**AIM OF THE TASK:** From the data below, report how many lines contain the word "during", giving the number and nothing else.
____
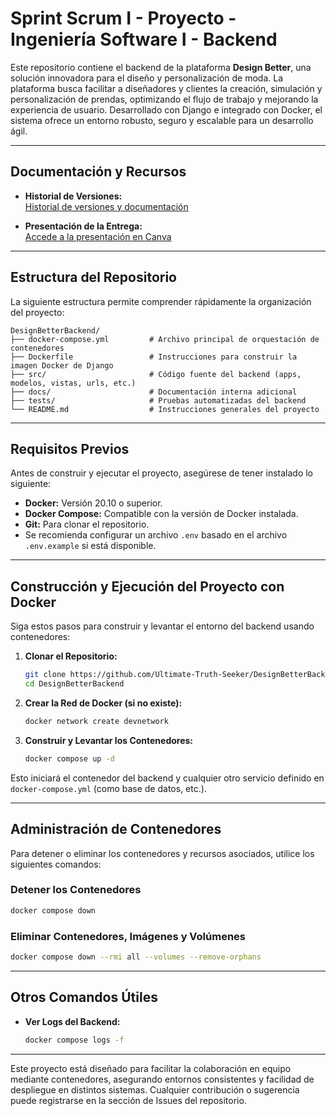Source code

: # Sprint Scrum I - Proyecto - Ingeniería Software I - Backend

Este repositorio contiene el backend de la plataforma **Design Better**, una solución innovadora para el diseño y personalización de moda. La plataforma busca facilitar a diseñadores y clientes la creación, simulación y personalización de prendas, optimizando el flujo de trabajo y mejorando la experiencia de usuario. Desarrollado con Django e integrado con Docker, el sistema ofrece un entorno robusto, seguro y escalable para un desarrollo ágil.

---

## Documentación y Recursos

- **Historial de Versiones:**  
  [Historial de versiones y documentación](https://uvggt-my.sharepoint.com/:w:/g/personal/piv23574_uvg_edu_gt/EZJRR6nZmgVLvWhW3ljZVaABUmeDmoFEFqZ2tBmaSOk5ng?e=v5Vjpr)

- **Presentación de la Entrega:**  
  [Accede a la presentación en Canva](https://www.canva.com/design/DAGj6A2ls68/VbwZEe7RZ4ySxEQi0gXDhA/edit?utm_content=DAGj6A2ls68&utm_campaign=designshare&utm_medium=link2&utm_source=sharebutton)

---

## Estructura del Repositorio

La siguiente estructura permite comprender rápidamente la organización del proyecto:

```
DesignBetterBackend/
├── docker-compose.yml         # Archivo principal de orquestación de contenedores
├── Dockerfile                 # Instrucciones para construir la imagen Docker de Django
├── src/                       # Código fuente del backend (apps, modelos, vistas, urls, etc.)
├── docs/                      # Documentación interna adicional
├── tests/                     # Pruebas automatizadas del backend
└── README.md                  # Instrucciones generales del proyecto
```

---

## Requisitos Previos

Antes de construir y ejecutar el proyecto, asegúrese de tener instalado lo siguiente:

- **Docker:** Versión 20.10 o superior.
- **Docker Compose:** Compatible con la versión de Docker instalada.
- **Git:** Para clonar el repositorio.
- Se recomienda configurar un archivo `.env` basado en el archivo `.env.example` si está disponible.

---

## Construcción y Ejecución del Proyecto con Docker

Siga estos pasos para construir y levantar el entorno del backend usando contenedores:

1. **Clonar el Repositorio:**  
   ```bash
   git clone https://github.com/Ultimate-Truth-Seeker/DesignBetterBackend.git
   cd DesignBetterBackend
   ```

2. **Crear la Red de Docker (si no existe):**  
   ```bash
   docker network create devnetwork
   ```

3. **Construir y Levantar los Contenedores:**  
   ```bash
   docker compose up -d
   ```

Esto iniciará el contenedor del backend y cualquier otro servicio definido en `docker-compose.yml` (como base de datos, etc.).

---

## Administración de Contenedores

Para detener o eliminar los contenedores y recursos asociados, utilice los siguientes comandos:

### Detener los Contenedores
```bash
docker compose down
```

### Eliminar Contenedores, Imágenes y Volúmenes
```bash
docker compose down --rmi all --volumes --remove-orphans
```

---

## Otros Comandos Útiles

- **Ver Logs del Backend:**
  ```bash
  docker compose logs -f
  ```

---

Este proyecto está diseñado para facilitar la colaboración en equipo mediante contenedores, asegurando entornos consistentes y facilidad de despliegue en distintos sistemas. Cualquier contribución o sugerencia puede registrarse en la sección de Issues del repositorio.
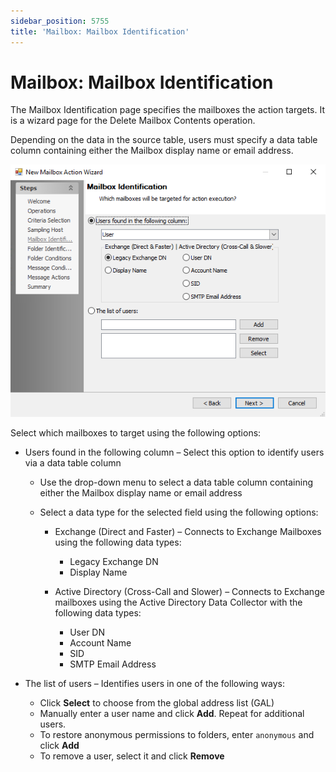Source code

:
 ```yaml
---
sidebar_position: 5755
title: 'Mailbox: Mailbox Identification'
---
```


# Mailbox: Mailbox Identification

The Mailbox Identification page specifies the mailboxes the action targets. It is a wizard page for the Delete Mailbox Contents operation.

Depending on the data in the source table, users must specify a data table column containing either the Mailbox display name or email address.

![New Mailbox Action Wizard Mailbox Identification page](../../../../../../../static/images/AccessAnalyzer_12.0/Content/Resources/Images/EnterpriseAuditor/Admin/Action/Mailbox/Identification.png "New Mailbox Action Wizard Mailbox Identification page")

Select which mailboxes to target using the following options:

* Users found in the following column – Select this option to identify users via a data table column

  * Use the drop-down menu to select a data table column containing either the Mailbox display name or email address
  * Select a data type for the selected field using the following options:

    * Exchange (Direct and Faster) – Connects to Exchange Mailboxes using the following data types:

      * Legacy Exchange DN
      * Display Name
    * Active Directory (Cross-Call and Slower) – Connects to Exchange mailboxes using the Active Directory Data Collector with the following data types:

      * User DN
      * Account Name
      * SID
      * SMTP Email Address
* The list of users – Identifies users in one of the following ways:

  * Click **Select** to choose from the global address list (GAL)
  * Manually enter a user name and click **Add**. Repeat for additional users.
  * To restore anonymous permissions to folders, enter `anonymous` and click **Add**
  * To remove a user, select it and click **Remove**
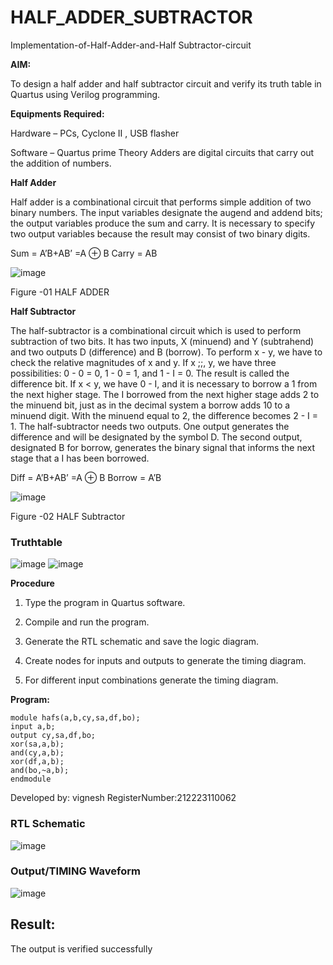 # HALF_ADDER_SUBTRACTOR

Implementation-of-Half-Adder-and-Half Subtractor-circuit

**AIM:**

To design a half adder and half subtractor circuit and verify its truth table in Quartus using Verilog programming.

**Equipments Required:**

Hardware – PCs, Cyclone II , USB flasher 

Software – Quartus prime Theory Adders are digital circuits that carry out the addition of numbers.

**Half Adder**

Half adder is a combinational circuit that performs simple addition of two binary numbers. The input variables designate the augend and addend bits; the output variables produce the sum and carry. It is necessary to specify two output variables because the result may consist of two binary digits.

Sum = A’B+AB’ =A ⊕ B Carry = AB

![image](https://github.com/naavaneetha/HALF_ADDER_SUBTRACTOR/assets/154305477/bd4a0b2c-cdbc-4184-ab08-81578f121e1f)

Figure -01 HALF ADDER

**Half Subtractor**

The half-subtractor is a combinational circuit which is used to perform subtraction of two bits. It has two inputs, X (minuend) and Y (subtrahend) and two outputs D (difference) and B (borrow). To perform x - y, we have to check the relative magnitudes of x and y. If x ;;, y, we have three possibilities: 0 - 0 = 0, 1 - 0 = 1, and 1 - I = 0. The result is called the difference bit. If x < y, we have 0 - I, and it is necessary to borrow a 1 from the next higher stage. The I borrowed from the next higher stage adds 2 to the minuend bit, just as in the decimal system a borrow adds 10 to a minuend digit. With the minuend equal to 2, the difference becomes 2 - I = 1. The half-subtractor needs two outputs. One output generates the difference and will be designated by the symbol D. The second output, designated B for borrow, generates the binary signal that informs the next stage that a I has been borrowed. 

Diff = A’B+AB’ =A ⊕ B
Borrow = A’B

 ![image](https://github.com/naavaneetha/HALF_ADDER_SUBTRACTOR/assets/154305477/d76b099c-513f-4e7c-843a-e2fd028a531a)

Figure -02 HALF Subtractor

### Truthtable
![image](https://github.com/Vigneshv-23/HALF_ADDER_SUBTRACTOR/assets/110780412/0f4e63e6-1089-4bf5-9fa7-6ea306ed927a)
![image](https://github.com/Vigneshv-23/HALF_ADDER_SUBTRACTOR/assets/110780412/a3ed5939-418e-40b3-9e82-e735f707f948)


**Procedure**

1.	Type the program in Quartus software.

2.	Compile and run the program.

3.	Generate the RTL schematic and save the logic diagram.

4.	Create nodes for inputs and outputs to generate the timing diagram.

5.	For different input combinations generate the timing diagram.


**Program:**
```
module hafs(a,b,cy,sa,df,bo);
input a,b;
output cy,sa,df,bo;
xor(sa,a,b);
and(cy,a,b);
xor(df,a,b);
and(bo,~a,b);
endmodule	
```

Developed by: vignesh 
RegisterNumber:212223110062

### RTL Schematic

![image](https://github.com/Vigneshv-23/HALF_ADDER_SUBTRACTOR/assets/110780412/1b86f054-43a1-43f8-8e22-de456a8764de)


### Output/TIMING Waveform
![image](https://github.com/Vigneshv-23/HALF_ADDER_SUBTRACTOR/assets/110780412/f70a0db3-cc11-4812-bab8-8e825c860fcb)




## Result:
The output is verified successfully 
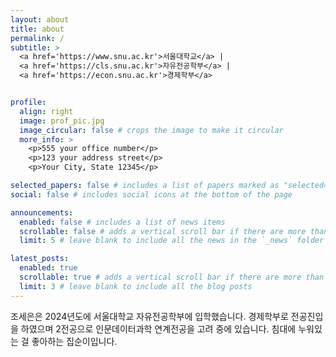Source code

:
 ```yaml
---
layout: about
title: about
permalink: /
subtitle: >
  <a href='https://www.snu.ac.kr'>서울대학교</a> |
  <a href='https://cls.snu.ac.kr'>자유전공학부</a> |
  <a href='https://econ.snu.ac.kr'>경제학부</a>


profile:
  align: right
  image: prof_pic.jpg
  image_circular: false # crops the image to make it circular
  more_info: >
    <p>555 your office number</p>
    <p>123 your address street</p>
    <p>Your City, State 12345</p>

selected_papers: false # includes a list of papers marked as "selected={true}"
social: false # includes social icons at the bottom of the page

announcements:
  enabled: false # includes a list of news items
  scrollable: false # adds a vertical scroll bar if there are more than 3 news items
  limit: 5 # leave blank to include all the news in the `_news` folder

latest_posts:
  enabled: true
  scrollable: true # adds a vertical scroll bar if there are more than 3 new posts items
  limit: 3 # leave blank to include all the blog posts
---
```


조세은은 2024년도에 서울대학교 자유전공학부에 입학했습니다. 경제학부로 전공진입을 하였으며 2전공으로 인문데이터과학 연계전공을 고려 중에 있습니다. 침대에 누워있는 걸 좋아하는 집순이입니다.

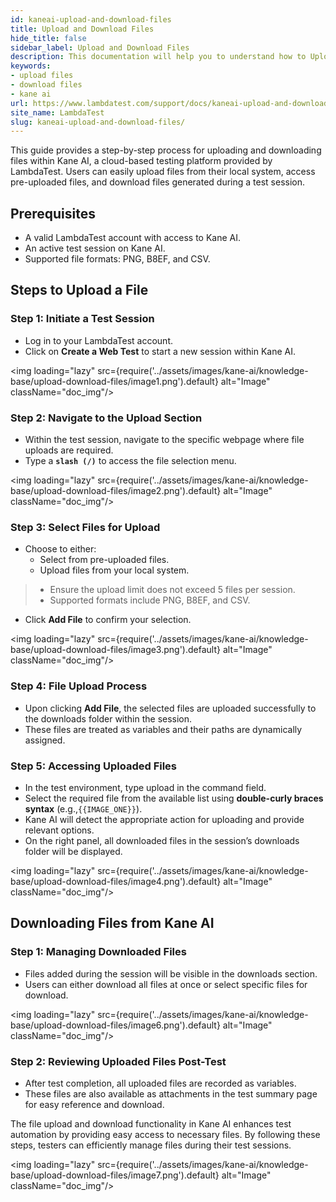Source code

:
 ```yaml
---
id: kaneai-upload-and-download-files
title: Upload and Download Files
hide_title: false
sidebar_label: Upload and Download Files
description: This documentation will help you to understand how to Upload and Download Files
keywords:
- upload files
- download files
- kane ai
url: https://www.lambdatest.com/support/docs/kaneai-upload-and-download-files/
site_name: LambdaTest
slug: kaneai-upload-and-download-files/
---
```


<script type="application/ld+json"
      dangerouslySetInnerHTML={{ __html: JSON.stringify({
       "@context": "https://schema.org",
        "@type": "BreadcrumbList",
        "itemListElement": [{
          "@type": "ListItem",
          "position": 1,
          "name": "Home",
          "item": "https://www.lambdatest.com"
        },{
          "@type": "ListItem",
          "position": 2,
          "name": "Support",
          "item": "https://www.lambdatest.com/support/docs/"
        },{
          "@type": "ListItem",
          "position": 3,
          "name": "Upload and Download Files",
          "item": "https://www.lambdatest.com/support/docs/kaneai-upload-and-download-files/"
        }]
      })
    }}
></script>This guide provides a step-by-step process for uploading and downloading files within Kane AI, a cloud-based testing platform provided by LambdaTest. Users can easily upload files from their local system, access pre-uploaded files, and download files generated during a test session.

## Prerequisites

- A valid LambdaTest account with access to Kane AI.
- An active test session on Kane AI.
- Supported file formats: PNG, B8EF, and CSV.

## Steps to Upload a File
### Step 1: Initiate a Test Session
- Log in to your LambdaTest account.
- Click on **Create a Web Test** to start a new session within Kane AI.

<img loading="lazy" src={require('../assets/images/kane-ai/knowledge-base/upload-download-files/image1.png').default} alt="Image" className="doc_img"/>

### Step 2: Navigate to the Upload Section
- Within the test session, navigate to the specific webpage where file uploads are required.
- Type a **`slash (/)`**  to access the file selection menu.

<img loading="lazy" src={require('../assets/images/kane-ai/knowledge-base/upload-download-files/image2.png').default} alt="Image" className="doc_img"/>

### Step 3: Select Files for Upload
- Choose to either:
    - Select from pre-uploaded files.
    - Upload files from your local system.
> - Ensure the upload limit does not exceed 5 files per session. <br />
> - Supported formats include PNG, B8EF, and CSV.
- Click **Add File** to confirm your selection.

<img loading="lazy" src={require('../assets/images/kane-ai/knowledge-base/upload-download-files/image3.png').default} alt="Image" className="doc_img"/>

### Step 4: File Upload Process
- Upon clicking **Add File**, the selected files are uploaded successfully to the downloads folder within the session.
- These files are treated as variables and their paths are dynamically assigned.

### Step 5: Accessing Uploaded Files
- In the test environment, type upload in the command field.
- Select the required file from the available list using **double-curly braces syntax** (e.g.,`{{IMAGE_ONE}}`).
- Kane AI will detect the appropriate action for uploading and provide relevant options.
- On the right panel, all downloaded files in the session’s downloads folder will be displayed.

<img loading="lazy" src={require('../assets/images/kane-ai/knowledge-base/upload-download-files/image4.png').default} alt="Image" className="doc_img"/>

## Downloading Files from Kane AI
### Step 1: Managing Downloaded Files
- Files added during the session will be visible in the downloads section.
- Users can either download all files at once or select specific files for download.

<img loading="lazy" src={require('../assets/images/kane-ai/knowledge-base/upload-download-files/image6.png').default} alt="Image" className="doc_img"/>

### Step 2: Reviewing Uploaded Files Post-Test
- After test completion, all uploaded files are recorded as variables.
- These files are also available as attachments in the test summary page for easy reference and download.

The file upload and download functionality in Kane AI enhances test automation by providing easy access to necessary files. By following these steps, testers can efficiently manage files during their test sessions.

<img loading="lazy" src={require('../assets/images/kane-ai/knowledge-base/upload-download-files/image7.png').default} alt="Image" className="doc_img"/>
____
**ANSWER AREA:** 3